Exercise objective: Copy each entry verbatim, excluding its images.

----

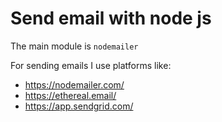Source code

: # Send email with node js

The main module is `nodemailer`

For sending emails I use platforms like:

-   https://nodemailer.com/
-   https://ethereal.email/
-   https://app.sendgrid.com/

----

Result:
Source code

: # Send email with node js

The main module is `nodemailer`

For sending emails I use platforms like:

-   https://nodemailer.com/
-   https://ethereal.email/
-   https://app.sendgrid.com/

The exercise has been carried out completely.